NOS can be signaled via S-nitrosylation (SNO) and SNO levels are mediated by activation of estrogen. Some research work also suggested that ERβ agonist could increase the SNO of a series of proteins in ovariectomized females.[50]

Conclusions

Angiogenesis plays an important role in the physiological and pathological process in cardiovascular diseases. ECs is a major physiological factor leading to these cardiovascular diseases which are most prominent in menopausal women. Therefore the understanding of the molecular mechanisms within the ECs is very important. The processes of cell migration and cell proliferation within the ECs determine the development of new vessels. Angiogenic factors like VEGF and FGF play very critical roles in the development of these new vessels. Some proteins like ARIA regulates P13K pathways within the ECs and SR-B1 activates signals in the endothelium through which promotes angiogenesis but more studies are required for better understanding of the molecular pathway leading to cell proliferation in ECs.
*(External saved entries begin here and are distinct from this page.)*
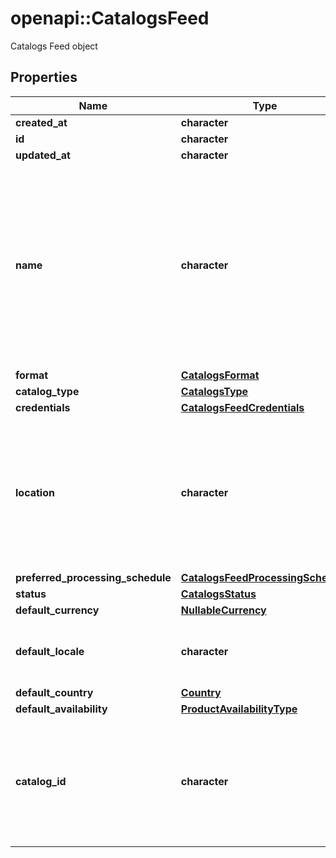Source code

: # openapi::CatalogsFeed

Catalogs Feed object

## Properties
Name | Type | Description | Notes
------------ | ------------- | ------------- | -------------
**created_at** | **character** |  | [optional] 
**id** | **character** |  | [optional] 
**updated_at** | **character** |  | [optional] 
**name** | **character** | A human-friendly name associated to a given feed. This value is currently nullable due to historical reasons. It is expected to become non-nullable in the future. | 
**format** | [**CatalogsFormat**](CatalogsFormat.md) |  | [Enum: ] 
**catalog_type** | [**CatalogsType**](CatalogsType.md) |  | [Enum: ] 
**credentials** | [**CatalogsFeedCredentials**](CatalogsFeedCredentials.md) |  | 
**location** | **character** | The URL where a feed is available for download. This URL is what Pinterest will use to download a feed for processing. | 
**preferred_processing_schedule** | [**CatalogsFeedProcessingSchedule**](CatalogsFeedProcessingSchedule.md) |  | 
**status** | [**CatalogsStatus**](CatalogsStatus.md) |  | [Enum: ] 
**default_currency** | [**NullableCurrency**](NullableCurrency.md) |  | [Enum: ] 
**default_locale** | **character** | The locale used within a feed for product descriptions. | 
**default_country** | [**Country**](Country.md) |  | [Enum: ] 
**default_availability** | [**ProductAvailabilityType**](ProductAvailabilityType.md) |  | [Enum: ] 
**catalog_id** | **character** | Catalog id pertaining to the feed. If not provided, feed will use a default catalog based on type. | [Pattern: ^\\d+$]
The role of estrogens has been fully established in the proliferation of cells, which as we have shown is a key factor for angiogenesis. The two estrogen receptors, ERα and ERβ, play critical roles in the binding estradiol ligands which acts as agonists of several signaling pathways leading to angiogenesis. Studies have shown that the estrogen receptors are selective in their actions and ERα is more receptive to the binding of Estradiol.